Gate-Leakage Current Mechanisms in Silicon Field-Effect Solar Cells

Field-effect solar cells (FESCs) are increasingly attractive for 2-D heterojunction solar cells and especially for gate-tunable Schottky-junction solar cells. A prerequisite for applying FESCs is that the gate-leakage (GL) power must be far less than the output power. However, the conduction mechanism of the GL current in a FESC has yet to be described clearly, thereby leading to excessive gate power consumption. In this work, the GL current mechanisms for a silicon FESC are extracted and analyzed using temperature-dependent current-voltage measurements under dark and illuminated conditions.
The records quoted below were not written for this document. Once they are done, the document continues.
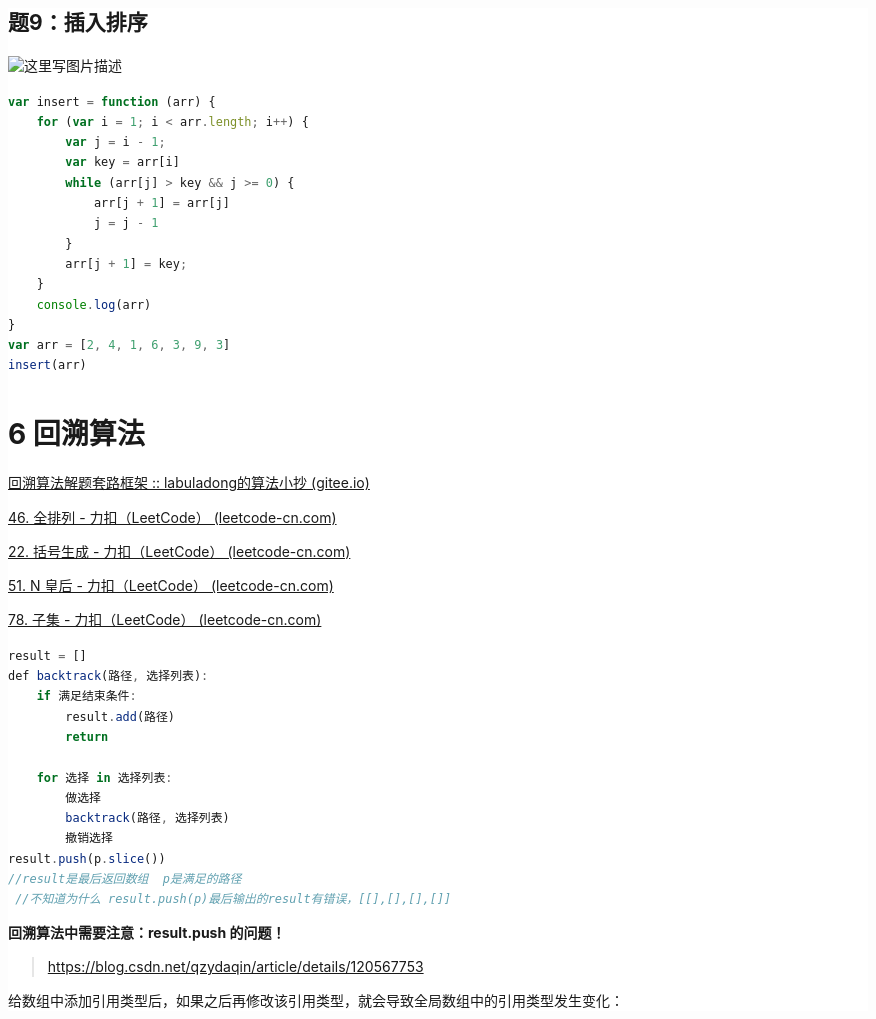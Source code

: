 ## 题9：插入排序

![这里写图片描述](https://p1-jj.byteimg.com/tos-cn-i-t2oaga2asx/gold-user-assets/2016/11/29/f0e1e3b7f95c3888ab2791b6abbfae41~tplv-t2oaga2asx-watermark.awebp)

```js
var insert = function (arr) {
    for (var i = 1; i < arr.length; i++) {
        var j = i - 1;
        var key = arr[i]
        while (arr[j] > key && j >= 0) {
            arr[j + 1] = arr[j]
            j = j - 1
        }
        arr[j + 1] = key;
    }
    console.log(arr)
}
var arr = [2, 4, 1, 6, 3, 9, 3]
insert(arr)
```

# 6 回溯算法

[回溯算法解题套路框架 :: labuladong的算法小抄 (gitee.io)](https://labuladong.gitee.io/algo/1/5/)

[46. 全排列 - 力扣（LeetCode） (leetcode-cn.com)](https://leetcode-cn.com/problems/permutations/)

[22. 括号生成 - 力扣（LeetCode） (leetcode-cn.com)](https://leetcode-cn.com/problems/generate-parentheses/)

[51. N 皇后 - 力扣（LeetCode） (leetcode-cn.com)](https://leetcode-cn.com/problems/n-queens/)

[78. 子集 - 力扣（LeetCode） (leetcode-cn.com)](https://leetcode-cn.com/problems/subsets/)

```js
result = []
def backtrack(路径, 选择列表):
    if 满足结束条件:
        result.add(路径)
        return
    
    for 选择 in 选择列表:
        做选择
        backtrack(路径, 选择列表)
        撤销选择
result.push(p.slice()) 
//result是最后返回数组  p是满足的路径
 //不知道为什么 result.push(p)最后输出的result有错误，[[],[],[],[]] 
```

**回溯算法中需要注意：result.push 的问题！**

> https://blog.csdn.net/qzydaqin/article/details/120567753

给数组中添加引用类型后，如果之后再修改该引用类型，就会导致全局数组中的引用类型发生变化：
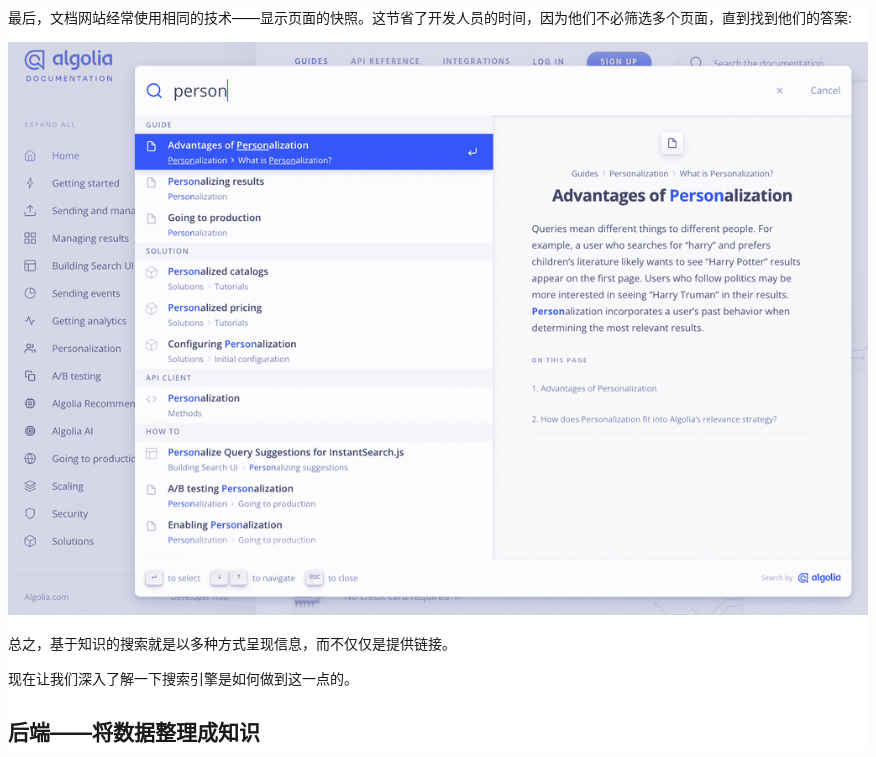 最后，文档网站经常使用相同的技术——显示页面的快照。这节省了开发人员的时间，因为他们不必筛选多个页面，直到找到他们的答案:

![knowledge-panel-docs](img/5560d3f0fd5e3bcaf40c7b59c4139cc2.png)

总之，基于知识的搜索就是以多种方式呈现信息，而不仅仅是提供链接。

现在让我们深入了解一下搜索引擎是如何做到这一点的。

## [](#the-back-end-organizing-the-data-into-knowledge)后端——将数据整理成知识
It shows that the GL current for a FESC in the dark is dominated by both temperature-dependent Poole-Frenkel (P-F) emission and hopping conduction, whereas, under illumination changes to the temperature-independent space-charge-limited (SCL) current. Furthermore, whether the incident light power of 62.5, 100, or 125 mW/cm(2) is used, or the gate dielectric of SiO2 is replaced by HfO2, the dominant GL current mechanism is consistent. Finally, the trap energy level is approximately calculated as 0.38-0.72 eV based on a P-F emission analysis; the mean trap spacing of 0.01-0.18 nm and the activation energy of approximately 0.02 and 0.05 eV are extracted by a hopping conduction analysis. Meanwhile, a rigorous SCL conduction analysis provides a carrier mobility of 1.4 x 10(-8) cm(2)center dot V-1 center dot s(-1) in SiO2 and 5.3 x 10(-8) cm(2)center dot V-1 center dot s(-1) in HfO2.